== Segment start ==

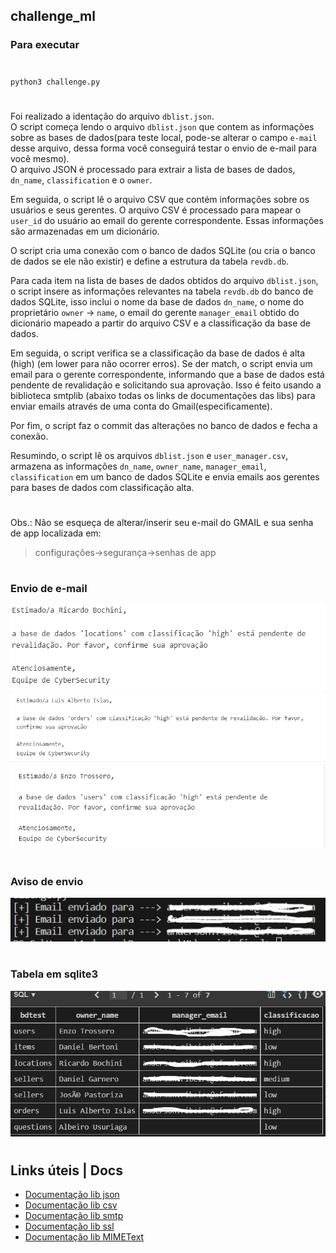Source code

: ## challenge_ml
### Para executar
#
`python3 challenge.py`
#
Foi realizado a identação do arquivo `dblist.json`.</br>
O script começa lendo o arquivo `dblist.json` que contem as informações sobre as bases de dados(para teste local, pode-se alterar o campo `e-mail` desse arquivo, dessa forma você conseguirá testar o envio de e-mail para você mesmo).</br> O arquivo JSON é processado para extrair a lista de bases de dados, `dn_name`, `classification` e o `owner`.

Em seguida, o script lê o arquivo CSV que contém informações sobre os usuários e seus gerentes. O arquivo CSV é processado para mapear o `user_id` do usuário ao email do gerente correspondente. Essas informações são armazenadas em um dicionário.

O script cria uma conexão com o banco de dados SQLite (ou cria o banco de dados se ele não existir) e define a estrutura da tabela `revdb.db`.

Para cada item na lista de bases de dados obtidos do arquivo `dblist.json`, o script insere as informações relevantes na tabela `revdb.db` do banco de dados SQLite, isso inclui o nome da base de dados `dn_name`, o nome do proprietário `owner` -> `name`, o email do gerente `manager_email` obtido do dicionário mapeado a partir do arquivo CSV e a classificação da base de dados.

Em seguida, o script verifica se a classificação da base de dados é alta (high) (em lower para não ocorrer erros). Se der match, o script envia um email para o gerente correspondente, informando que a base de dados está pendente de revalidação e solicitando sua aprovação. Isso é feito usando a biblioteca smtplib (abaixo todas os links de documentações das libs) para enviar emails através de uma conta do Gmail(especificamente).

Por fim, o script faz o commit das alterações no banco de dados e fecha a conexão.

Resumindo, o script lê os arquivos `dblist.json` e `user_manager.csv`, armazena as informações `dn_name`, `owner_name`, `manager_email`, `classification` em um banco de dados SQLite e envia emails aos gerentes para bases de dados com classificação alta.

#
Obs.: Não se esqueça de alterar/inserir seu e-mail do GMAIL e sua senha de app localizada em:</b>
> configurações->segurança->senhas de app</br>
#
### Envio de e-mail
![](/imagens/locations.png)</br>
![](/imagens/orders.png)</br>
![](/imagens/users.png)</br>
#
### Aviso de envio
![](/imagens/envia_email.png)</br>
#
### Tabela em sqlite3
![](/imagens/tabela_sql.png)</br>
#

## Links úteis | Docs
- [Documentação lib json](https://docs.python.org/3/library/json.html)</br>                    
- [Documentação lib csv](https://docs.python.org/3/library/csv.html)</br>                     
- [Documentação lib smtp](https://docs.python.org/3/library/smtplib.html)</br>
- [Documentação lib ssl](https://docs.python.org/3/library/ssl.html)</br>
- [Documentação lib MIMEText](https://docs.python.org/pt-br/3.7/library/email.mime.html)</br>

== Segment end ==

### What the task requires
In the material above, show every line where the word "alterar" turns up.

### Result of the exercise
O script começa lendo o arquivo `dblist.json` que contem as informações sobre as bases de dados(para teste local, pode-se alterar o campo `e-mail` desse arquivo, dessa forma você conseguirá testar o envio de e-mail para você mesmo).</br> O arquivo JSON é processado para extrair a lista de bases de dados, `dn_name`, `classification` e o `owner`.
Obs.: Não se esqueça de alterar/inserir seu e-mail do GMAIL e sua senha de app localizada em:</b>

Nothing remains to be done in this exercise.